Now look at your 10-year fixed-rate mortgage, with an interest rate of 3.50%, more than half a percentage point less. Your monthly payment will be $1,978 and at the end of 10 years, you'll have paid $37,326 in interest.

If you can afford the higher monthly payments, you'll be saving more than $100,000, which could be invested in retirement savings, certificates of deposit, a college savings account or anything your heart desires.

Building equity faster

Another benefit of the 10-year mortgage is that you'll build equity in your home faster because you're paying more of the principal each month. Say you originated that 30-year mortgage in January 2016. You won't pay more principal than interest until January 2028. By that date, you'd have paid off your 10-year mortgage entirely.

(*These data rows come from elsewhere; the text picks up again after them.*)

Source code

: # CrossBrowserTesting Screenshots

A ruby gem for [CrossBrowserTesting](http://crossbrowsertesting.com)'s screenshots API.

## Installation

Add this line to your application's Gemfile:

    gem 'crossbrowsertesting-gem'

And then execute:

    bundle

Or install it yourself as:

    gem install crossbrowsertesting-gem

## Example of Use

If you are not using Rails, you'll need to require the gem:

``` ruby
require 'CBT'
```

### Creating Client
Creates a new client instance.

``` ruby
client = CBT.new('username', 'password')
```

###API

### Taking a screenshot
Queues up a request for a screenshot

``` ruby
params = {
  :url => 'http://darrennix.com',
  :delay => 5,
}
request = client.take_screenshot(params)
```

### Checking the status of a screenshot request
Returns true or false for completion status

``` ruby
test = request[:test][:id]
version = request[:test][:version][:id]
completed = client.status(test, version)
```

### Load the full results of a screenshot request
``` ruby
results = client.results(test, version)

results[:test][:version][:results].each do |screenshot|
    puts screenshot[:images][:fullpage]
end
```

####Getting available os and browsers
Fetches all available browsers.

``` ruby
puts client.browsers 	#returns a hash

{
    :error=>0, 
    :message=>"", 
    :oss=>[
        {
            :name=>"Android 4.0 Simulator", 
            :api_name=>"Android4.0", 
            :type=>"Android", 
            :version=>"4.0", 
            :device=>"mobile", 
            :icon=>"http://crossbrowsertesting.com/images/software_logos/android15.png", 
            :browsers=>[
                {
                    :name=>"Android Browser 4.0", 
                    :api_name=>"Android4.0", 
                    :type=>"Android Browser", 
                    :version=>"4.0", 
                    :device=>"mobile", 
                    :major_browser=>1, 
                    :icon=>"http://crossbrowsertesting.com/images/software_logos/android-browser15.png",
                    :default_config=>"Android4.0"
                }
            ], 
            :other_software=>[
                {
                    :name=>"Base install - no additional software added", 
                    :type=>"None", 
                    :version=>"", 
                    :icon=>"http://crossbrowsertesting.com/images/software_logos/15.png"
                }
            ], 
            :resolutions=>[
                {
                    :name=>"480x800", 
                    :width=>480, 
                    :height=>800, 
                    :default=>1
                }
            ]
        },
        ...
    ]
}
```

With the extra equity in your home, you could take out a home equity loan to make home improvements or start a business. And the interest on a home equity loan will be tax-deductible.

Good refinancing option

If you've had a 30-year mortgage for some time and want to refinance while the mortgage rates are still low, a 10-year loan is a good option because it won't tie you to a brand-new, long-term mortgage. You'll have a lower rate and will be able to pay off the house sooner, especially if retirement is on the horizon.

Applying for a mortgage

Whichever term you apply for, the process is similar. If you qualify for a 30-year mortgage, most likely you'll qualify for a 10-year loan. Pay attention to your debt-to-income ratio because the lender certainly will want to see that you can handle the higher monthly payment on a 10-year loan.

One more caveat:  If you think your job situation is uncertain, think twice about a shorter-term loan. In the face of a job loss, you might be able to manage the lower 30-year monthly payment for a while, but the high monthly payment on a 10-year mortgage might sink you fast.

The decision

When you're buying or refinancing a home, take into consideration the monthly payments, your comfort level with long-term debt, the tax benefits and your personal situation. How long will you live in the home? How stable is your employment? Buying a home is the biggest money decision you'll likely ever make. Take advantage of the mortgage professionals at your bank to ask questions, and evaluate all your options to find the right loan for you.